Tribal tales, Gospel, and the blues

By Annie Choi

photo editor

April 20, 25, 8 p.m.

April 24 matinee 2 p.m., April 25, 3 p.m.

The Wang Theatre, Boston

(617) 482-9393

As part of the successful BankBoston Celebrity Series, the Wang Theatre hosts the Alvin Ailey American Dance Theater this week. Now celebrating their 40th anniversary season, this week’s performance features the Boston premieres of Lettres D’Amour (1998) and Echo: Far From Home (1998). Even students who fear the black turtlenecks and abstract nature of modern dance will find the performance a refreshing escape from the dog days of classes.

Alvin Ailey formed the company in 1958 to develop one of the most influential American dance groups to grace the stage.
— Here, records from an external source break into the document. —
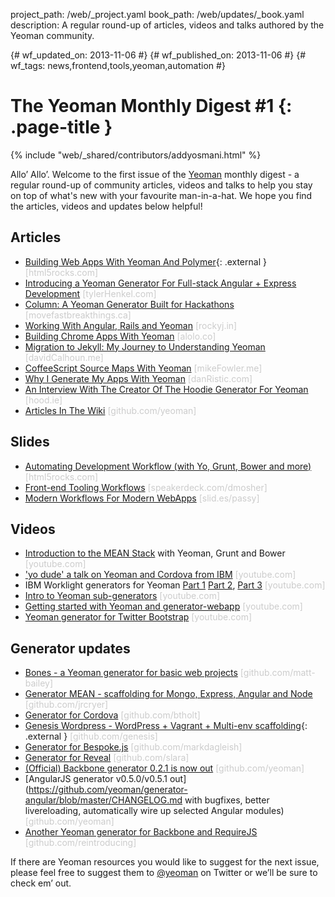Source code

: project_path: /web/_project.yaml
book_path: /web/updates/_book.yaml
description: A regular round-up of articles, videos and talks authored by the Yeoman community.

{# wf_updated_on: 2013-11-06 #}
{# wf_published_on: 2013-11-06 #}
{# wf_tags: news,frontend,tools,yeoman,automation #}

# The Yeoman Monthly Digest #1 {: .page-title }

{% include "web/_shared/contributors/addyosmani.html" %}


<style>.external-domain{color:#ccc;}</style>

Allo’ Allo’. Welcome to the first issue of the [Yeoman](http://yeoman.io) monthly digest - a regular round-up of community articles, videos and talks to help you stay on top of what's new with your favourite man-in-a-hat.  We hope you find the articles, videos and updates below helpful!

## Articles

* [Building Web Apps With Yeoman And Polymer](http://www.html5rocks.com/en/tutorials/webcomponents/yeoman/){: .external } <span class="external-domain">[html5rocks.com]</span>
* [Introducing a Yeoman Generator For Full-stack Angular + Express Development](http://tylerhenkel.com/introducing-yeoman-angularjs-express-full-stack-generator/) <span class="external-domain">[tylerHenkel.com]</span>
* [Column: A Yeoman Generator Built for Hackathons](http://movefastbreakthings.ca/column-a-yeoman-generator-built-for-hackathons/) <span class="external-domain">[movefastbreakthings.ca]</span>
* [Working With Angular, Rails and Yeoman](http://rockyj.in/2013/10/24/angular_rails.html) <span class="external-domain">[rockyj.in]</span>
* [Building Chrome Apps With Yeoman](http://www.alolo.co/blog/2013/10/30/building-a-chrome-extension-with-yeoman) <span class="external-domain">[alolo.co]</span>
* [Migration to Jekyll: My Journey to Understanding Yeoman](http://davidcalhoun.me/2013/10/30/migration-to-jekyll-my-journey-to-understanding-yeoman/) <span class="external-domain">[davidCalhoun.me]</span>
* [CoffeeScript Source Maps With Yeoman](http://mikefowler.me/2013/10/28/coffeescript-source-maps-with-yeoman/) <span class="external-domain">[mikeFowler.me]</span>
* [Why I Generate My Apps With Yeoman](http://danristic.com/javascript/tooling/2013/10/08/why-i-generate-all-my-apps-with-yeoman.html) <span class="external-domain">[danRistic.com]</span>
* [An Interview With The Creator Of The Hoodie Generator For Yeoman](http://blog.hood.ie/2013/10/a-hoodie-for-you-interviews-with-hoodie-users-2-robert-katzki-and-the-yeoman-generator/) <span class="external-domain">[hood.ie]</span>
* [Articles In The Wiki](https://github.com/yeoman/yeoman/wiki/Articles) <span class="external-domain">[github.com/yeoman]</span>

## Slides

* [Automating Development Workflow (with Yo, Grunt, Bower and more)](http://updates.html5rocks.com/2013/11/The-Landscape-Of-Front-end-Development-Automation-Slides) <span class="external-domain">[html5rocks.com]</span>
* [Front-end Tooling Workflows](https://speakerdeck.com/dmosher/frontend-workflows-and-tooling) <span class="external-domain">[speakerdeck.com/dmosher]</span>
* [Modern Workflows For Modern WebApps](http://slid.es/passy/yeoman/fullscreen) <span class="external-domain">[slid.es/passy]</span>

## Videos

* [Introduction to the MEAN Stack](https://www.youtube.com/watch?v=1Sy3vWJ1N2U) with Yeoman, Grunt and Bower <span class="external-domain">[youtube.com]</span>
* ['yo dude' a talk on Yeoman and Cordova from IBM](https://www.youtube.com/watch?v=RPMIz0id7eE) <span class="external-domain">[youtube.com]</span>
* IBM Worklight generators for Yeoman [Part 1](https://www.youtube.com/watch?v=x9I9dKC2BGU) [Part 2](https://www.youtube.com/watch?v=hRXmcnukIz8), [Part 3](https://www.youtube.com/watch?v=-qmB69gefIc) <span class="external-domain">[youtube.com]</span>
* [Intro to Yeoman sub-generators](https://www.youtube.com/watch?v=rYwJ5-esSYE) <span class="external-domain">[youtube.com]</span>
* [Getting started with Yeoman and generator-webapp](https://www.youtube.com/watch?v=zBt2g9ekiug) <span class="external-domain">[youtube.com]</span>
* [Yeoman generator for Twitter Bootstrap](https://www.youtube.com/watch?v=RO8TdD5EuNs) <span class="external-domain">[youtube.com]</span>

## Generator updates

* [Bones - a Yeoman generator for basic web projects](https://github.com/matt-bailey/generator-bones) <span class="external-domain">[github.com/matt-bailey]</span>
* [Generator MEAN - scaffolding for Mongo, Express, Angular and Node](https://github.com/jrcryer/generator-mean) <span class="external-domain">[github.com/jrcryer]</span>
* [Generator for Cordova](https://github.com/btholt/generator-cordova) <span class="external-domain">[github.com/btholt]</span>
* [Genesis Wordpress - WordPress + Vagrant + Multi-env scaffolding](https://github.com/genesis/wordpress/){: .external } <span class="external-domain">[github.com/genesis]</span>
* [Generator for Bespoke.js](https://github.com/markdalgleish/generator-bespoke) <span class="external-domain">[github.com/markdagleish]</span>
* [Generator for Reveal](https://github.com/slara/generator-reveal) <span class="external-domain">[github.com/slara]</span>
* [(Official) Backbone generator 0.2.1 is now out](https://github.com/yeoman/generator-backbone/releases/tag/v0.2.1) <span class="external-domain">[github.com/yeoman]</span>
* [AngularJS generator v0.5.0/v0.5.1 out](https://github.com/yeoman/generator-angular/blob/master/CHANGELOG.md with bugfixes, better livereloading, automatically wire up selected Angular modules) <span class="external-domain">[github.com/yeoman]</span>
* [Another Yeoman generator for Backbone and RequireJS](https://github.com/reintroducing/generator-bbr) <span class="external-domain">[github.com/reintroducing]</span>

If there are Yeoman resources you would like to suggest for the next issue, please feel free to suggest them to [@yeoman](http://twitter.com/yeoman) on Twitter or we’ll be sure to check em’ out.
Rooted in black culture, the troupe adapts tribal tales, incorporates themes from the Gospel and integrates blues with contemporary music. It is this unique combination which has fueled the group’s success. Currently, the troupe has performed in over 68 countries in addition to their national tours, plus a recent residency in South Africa. After Ailey's death in 1989, Judith Jamison, renowned dancer and choreographer, and also former student, took on the role of artistic director to endorse modern dance and express black culture through innovation.
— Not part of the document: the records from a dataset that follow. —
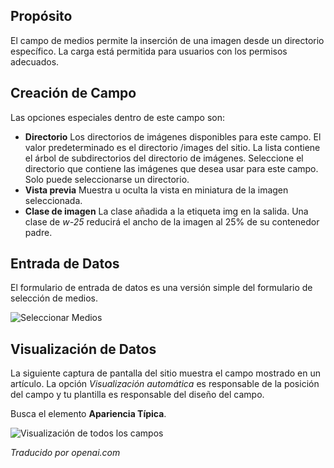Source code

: <!-- Filename: J3.x:Adding_custom_fields/Media_Field / Display title: Campo de Medios -->

## Propósito

El campo de medios permite la inserción de una imagen desde un directorio específico. La carga está permitida para usuarios con los permisos adecuados.

## Creación de Campo

Las opciones especiales dentro de este campo son:

- **Directorio** Los directorios de imágenes disponibles para este campo. El valor predeterminado es el directorio /images del sitio. La lista contiene el árbol de subdirectorios del directorio de imágenes. Seleccione el directorio que contiene las imágenes que desea usar para este campo. Solo puede seleccionarse un directorio.
- **Vista previa** Muestra u oculta la vista en miniatura de la imagen seleccionada.
- **Clase de imagen** La clase añadida a la etiqueta img en la salida. Una clase de *w-25* reducirá el ancho de la imagen al 25% de su contenedor padre.

## Entrada de Datos

El formulario de entrada de datos es una versión simple del formulario de selección de medios.

![Seleccionar Medios](../../../en/images/fields/fields-media-entry.png "Seleccionar Medios")

## Visualización de Datos

La siguiente captura de pantalla del sitio muestra el campo mostrado en un artículo. La opción *Visualización automática* es responsable de la posición del campo y tu plantilla es responsable del diseño del campo.

Busca el elemento **Apariencia Típica**.

![Visualización de todos los campos](../../../en/images/fields/fields-display.png "Visualización de campos")

*Traducido por openai.com*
Tuesday’s opening night performance was a resounding success, vastly impressive in choreography and art direction -- the areas which have characterized the company as a powerhouse in modern dance. The first piece, The Prodigal Prince (1968) was choreographed by two-time Tony Award recipient Geoffrey Holder and inspired by the life of Haitian high priest Hector Hyppolite. St. John the Baptist and Voudoun (a religion of Haiti) goddess Erzulie, came to Hyppolite in a vision, inspiring him to paint and ultimately gain recognition for his talents as a historical primitive painter. The piece is rich with spiritual and tribal tones- forceful drumbeats and chants fueling fervent arms reaching towards the sky and enchanting costumes of feather headdresses and colorful skirts. The dancers in the vision sequence had faces shrouded in black scarves, representing the mystery and anonymity of figures emerging in dreams. Repeating movements offered a sense of exotic ritual. The costumes matched the energy of the dancers and the use of shiny flags mesmerized the audience. Matthew Rushing performed an inspirational Hyppolite, displaying both passion and amazing endurance. Bernard Gaddis and Dwana Adiaha Smallwood, playing St. John the Baptist and the goddess Erzulie played majestic and commanding advisors through slow, almost rigid movements and grave faces. Holder’s adaptation is exquisite and show-stopping.

The second piece was the Boston premiere of Lettres D’Amour (1998), masterfully executed by Radha, French choreographer who grew up in North Africa. The piece explores people’s battle with love, seduction and isolation. Unlike the previous dance, Radha’s interpretation strayed from glamorous costumes and chaotic lighting, and the performers wore black and silver masks and began on a stage sparsely lit with white light. The result was a cold, dark stage to convey isolation and the cruel realities of seduction. The dancers struggled with each other, at first embracing, then stepping on each other. Those bored with their partners would look to others for excitement, only to be emotionally starved. The music was ecclectic- everything from classical pieces to electronic, along with an instrumental rendition of Metallica's “Nothing Else Matters.” Often times it had the pulse of a nightclub with a heavy driving beat, red lights and smoke. At one point three bright spotlights attached to electric fans were wheeled on stage and aimed at a soloist, creating a unique effect with shadows.

The final piece, Revelations, was choreographed by Alvin Ailey in 1960 and is the jewel of the company. Using Gospel and blues music, the piece is a definite crowd-pleaser. Costumes included long white dresses, complete with hats and umbrellas accented the piece with an old Southern flavor. The lighting was in orange and yellow, to imitate the hot Texan sun that Ailey played in as a child. Songs like “Rocka My Soul in the Bosom of Abraham” put the audience in a white church house deep in the South. Hand clapping, foot-stomping and incredibly energetic movements tickled the crowd and made them long for iced tea.

The Alvin Ailey American Dance Theater will be moving audiences at the Wang through Sunday, April 25.